With momentum building for new Arctic icebreakers, Great Lakes lawmakers are making their bid for a new vessel to supplement the Coast Guard’s only heavy icebreaker on the lakes.

“The USCG currently operates an aging fleet on the Great Lakes that includes only nine icebreaking-capable cutters, some of which date back to the 1970s,” Sens. Gary Peters and Debbie Stabenow, both D-Mich., wrote in a letter to leaders of the Senate Appropriations Committee.

The committee will be putting together Coast Guard funding for fiscal year 2016, and the Obama administration and members of Congress are pushing to start a design and build program for new icebreakers. The opening of seaways in the warming Arctic has focused attention there, and lawmakers from the Great Lakes region have been pressing to have their needs included.

“In 2006 the USCG added a heavy icebreaker called the USCG Mackinaw, but despite its addition, the USCG continues to struggle to combat the near record-breaking levels of ice coverage that have plagued the region in recent winters,” Peters and Stabenow wrote. “Heavy ice cover disrupts shipping and commerce on the Great Lakes, resulting in a severe loss of economic activity, revenue and jobs that depresses both the regional and national economy.

“During the 2013/2014 winter, U.S.-flag cargo movements on the Great Lakes dropped by nearly 7 million tons, causing at least two steelmakers to reduce production, several power plants to nearly exhaust their supply of coal, and a total estimated cost of nearly 4,000 jobs and $700 million in lost business revenue. This past winter resulted in an estimated decrease in cargo of 3.2 million tons, costing the economy $355 million in lost revenue and nearly 2,000 jobs.”

Commissioned in 2006, the 240’x58’6”x16’ 9,000-hp Mackinaw got a workout over the last couple of winters, as U.S. and Canadian icebreakers teamed up to keep traffic lanes open and assist vessels beset in ice. The same warming Arctic that has focused attention on building ships for the far north could be a cause of those recent bitter winters farther south, some climate scientists say.

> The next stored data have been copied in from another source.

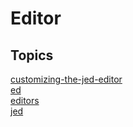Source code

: # Editor

## Topics

[customizing-the-jed-editor](./customizing-the-jed-editor)  
[ed](./ed)  
[editors](./editors)  
[jed](./jed)  

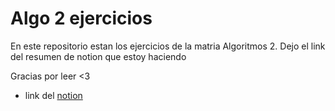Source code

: # Algo 2 ejercicios
En este repositorio estan los ejercicios de la matria Algoritmos 2. Dejo el link del resumen de notion que estoy haciendo

Gracias por leer <3

* link del [notion](https://www.notion.so/d3e78acd49814098ae20fdf4a490a8a4?v=7aa48300e2124806a126897b53dd29e7&pvs=4)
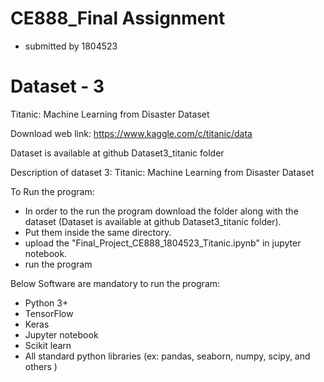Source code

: # CE888_Final Assignment

- submitted by 1804523

# Dataset - 3

Titanic: Machine Learning from Disaster Dataset

Download web link: https://www.kaggle.com/c/titanic/data

Dataset is available at github Dataset3_titanic folder



Description of dataset 3:  Titanic: Machine Learning from Disaster Dataset



To Run the program:
- In order to the run the program download the folder along with the dataset (Dataset is available at github Dataset3_titanic folder).
- Put them inside the same directory.
- upload the "Final_Project_CE888_1804523_Titanic.ipynb" in jupyter notebook.
- run the program

Below Software are mandatory to run the program:
- Python 3+
- TensorFlow
- Keras
- Jupyter notebook
- Scikit learn
- All standard python libraries (ex: pandas, seaborn, numpy, scipy, and others )
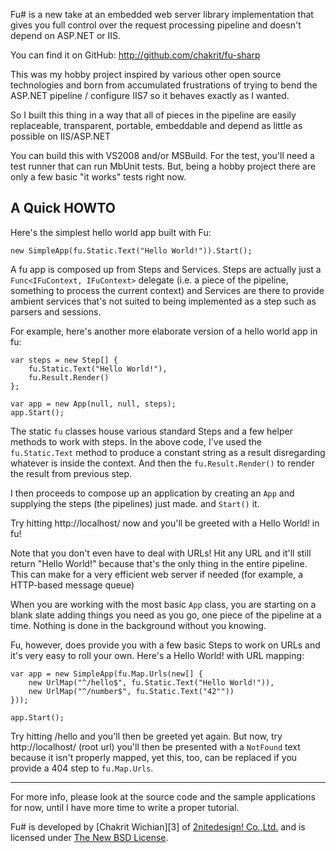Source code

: Fu# is a new take at an embedded web server library implementation that gives you full control over the request processing pipeline and doesn't depend on ASP.NET or IIS.

You can find it on GitHub: http://github.com/chakrit/fu-sharp

This was my hobby project inspired by various other open source technologies and born from accumulated frustrations of trying to bend the ASP.NET pipeline / configure IIS7 so it behaves exactly as I wanted.

So I built this thing in a way that all of pieces in the pipeline are easily replaceable, transparent, portable, embeddable and depend as little as possible on IIS/ASP.NET

You can build this with VS2008 and/or MSBuild. For the test, you'll need a test runner that can run MbUnit tests. But, being a hobby project there are only a few basic "it works" tests right now.

A Quick HOWTO
-------------

Here's the simplest hello world app built with Fu:

	new SimpleApp(fu.Static.Text("Hello World!")).Start();

A fu app is composed up from Steps and Services. Steps are actually just a `Func<IFuContext, IFuContext>` delegate (i.e. a piece of the pipeline, something to process the current context) and Services are there to provide ambient services that's not suited to being implemented as a step such as parsers and sessions.

For example, here's another more elaborate version of a hello world app in fu:

	var steps = new Step[] {
		fu.Static.Text("Hello World!"),
		fu.Result.Render()
	};

	var app = new App(null, null, steps);
	app.Start();

The static `fu` classes house various standard Steps and a few helper methods to work with steps. In the above code, I've used the `fu.Static.Text` method to produce a constant string as a result disregarding whatever is inside the context. And then the `fu.Result.Render()` to render the result from previous step.

I then proceeds to compose up an application by creating an `App` and supplying the steps (the pipelines) just made. and `Start()` it.

Try hitting http://localhost/ now and you'll be greeted with a Hello World! in fu!

Note that you don't even have to deal with URLs! Hit any URL and it'll still return "Hello World!" because that's the only thing in the entire pipeline. This can make for a very efficient web server if needed (for example, a HTTP-based message queue)

When you are working with the most basic `App` class, you are starting on a blank slate adding things you need as you go, one piece of the pipeline at a time. Nothing is done in the background without you knowing.

Fu, however, does provide you with a few basic Steps to work on URLs and it's very easy to roll your own. Here's a Hello World! with URL mapping:

	var app = new SimpleApp(fu.Map.Urls(new[] {
		new UrlMap("^/hello$", fu.Static.Text("Hello World!")),
		new UrlMap("^/number$", fu.Static.Text("42""))
	}));

    app.Start();
    
Try hitting /hello and you'll then be greeted yet again. But now, try http://localhost/ (root url) you'll then be presented with a `NotFound` text because it isn't properly mapped, yet this, too, can be replaced if you provide a 404 step to `fu.Map.Urls`.

----

For more info, please look at the source code and the sample applications for now, until I have more time to write a proper tutorial.

Fu# is developed by [Chakrit Wichian][3] of [2nitedesign! Co.,Ltd.][0] and is licensed under [The New BSD License][1].

  [0]: http://2nitedesign.com
  [1]: http://en.wikipedia.org/wiki/BSD_licenses#3-clause_license_.28.22New_BSD_License.22.29
  [2]: http://twitter.com/chakrit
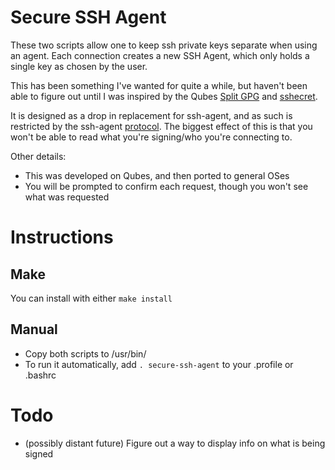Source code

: # Secure SSH Agent 

These two scripts allow one to keep ssh private keys separate when using an agent. Each connection creates a new SSH Agent, which only holds a single key as chosen by the user. 

This has been something I've wanted for quite a while, but haven't been able to figure out until I was inspired by the Qubes [Split GPG](https://www.qubes-os.org/doc/split-gpg/) and [sshecret](https://github.com/thcipriani/sshecret).

It is designed as a drop in replacement for ssh-agent, and as such is restricted by the ssh-agent [protocol](http://api.libssh.org/rfc/PROTOCOL.agent). The biggest effect of this is that you won't be able to read what you're signing/who you're connecting to.

Other details:
- This was developed on Qubes, and then ported to general OSes
- You will be prompted to confirm each request, though  you won't see what was requested

# Instructions

## Make

You can install with either `make install`

## Manual

- Copy both scripts to /usr/bin/
- To run it automatically, add `. secure-ssh-agent` to your .profile or .bashrc

# Todo

- (possibly distant future) Figure out a way to display info on what is being signed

Southward outbreaks of cold Arctic air – popularized as the “polar vortex” by TV weather reporters – happened when the upper atmosphere’s jet stream made deep dips north and south, bringing warmer and drier air to aggravate California’s drought, and freezing weather south to Louisiana. Heavy ice clogged East Coast waterways, and Coast Guard icebreakers have kept busy in New England and New York, too.